Many local authorities, major public and private sector employers have already confirmed interest and are working with Motivcom to develop schemes for their staff. Nottingham City Council is pioneering the launch of the scheme for its 12,800 employees.
This is a major new initiative for which there is already enormous demand. Everyone wins – the employee, the employer, bus operators and the environment.
But does everyone really win? The bus operators win, for sure. The environment is a less obvious winner, as quarter-full buses belch out their particulate-dense emissions, stopping every two minutes to hold up the traffic and slow down average journey times (meaning everyone's engines are running for longer).

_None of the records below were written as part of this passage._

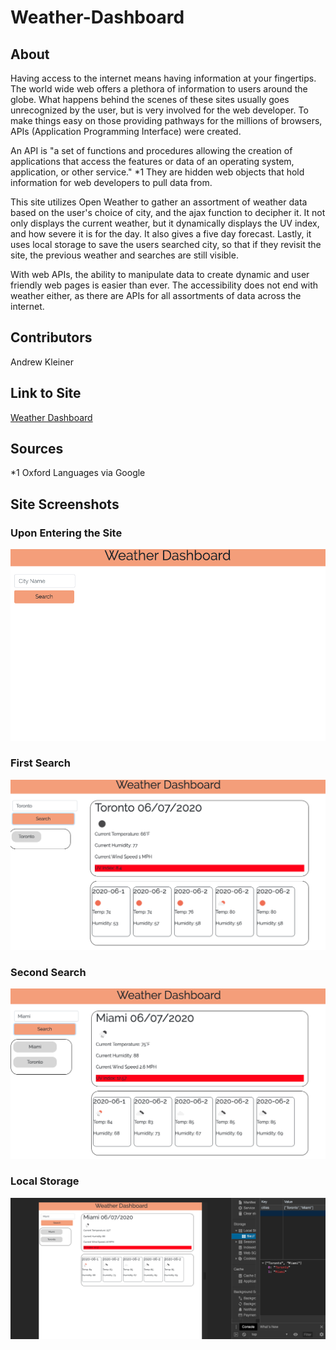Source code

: # Weather-Dashboard

## About

Having access to the internet means having information at your fingertips. The world wide web offers a plethora of information to users around the globe. What happens behind the scenes of these sites usually goes unrecognized by the user, but is very involved for the web developer. To make things easy on those providing pathways for the millions of browsers, APIs (Application Programming Interface) were created.

An API is "a set of functions and procedures allowing the creation of applications that access the features or data of an operating system, application, or other service." *1 They are hidden web objects that hold information for web developers to pull data from. 

This site utilizes Open Weather to gather an assortment of weather data based on the user's choice of city, and the ajax function to decipher it. It not only displays the current weather, but it dynamically displays the UV index, and how severe it is for the day. It also gives a five day forecast. Lastly, it uses local storage to save the users searched city, so that if they revisit the site, the previous weather and searches are still visible.

With web APIs, the ability to manipulate data to create dynamic and user friendly web pages is easier than ever. The accessibility does not end with weather either, as there are APIs for all assortments of data across the internet. 

## Contributors
Andrew Kleiner

## Link to Site
[Weather Dashboard](https://akleiner26.github.io/Weather-Dashboard/)

## Sources
*1 Oxford Languages via Google

## Site Screenshots
### Upon Entering the Site
<img src = "/assets/screenshots/uponEntering.png" alt = "Screenshot of Entering the Site">

### First Search
<img src = "/assets/screenshots/afterSearch.png" alt = "Screenshot of First Search Results">

### Second Search
<img src = "/assets/screenshots/searchTwo.png" alt = "Screenshot of Second Search Results">

### Local Storage
<img src = "/assets/screenshots/localStorage.png" alt = "Screenshot of Cities being Saved in Local Storage">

And then there's the image problem. Personally, Guru rather subscribes to the Margaret Thatcher school of public transport philosophy. In 1986, the Iron Lady famously (or was it apocryphally?) said: "A man who, beyond the age of 26, finds himself on a bus can count himself as a failure." (Margaret Thatcher, 1986)
As usual, she was right.
Guru would rather take a London rickshaw than a London bus - and that's saying something. The typical bus experience usually brings one into contact with one or more of the following undesirable groups: squabbling schoolkids; grumbling pensioners; ipod noise polluters; back-pack wearing terrorists; adult Harry Potter readers; numerous Vicky Pollards and their discipline-free children; gangster wannabes; and people who have lost their driving licences.
So here's a warning to all those comp & ben specialists out there. If someone offers Guru a bus pass in lieu of salary - even if it is tax free - they will subsequently have to remove it from deep within an intimate bodily orifice.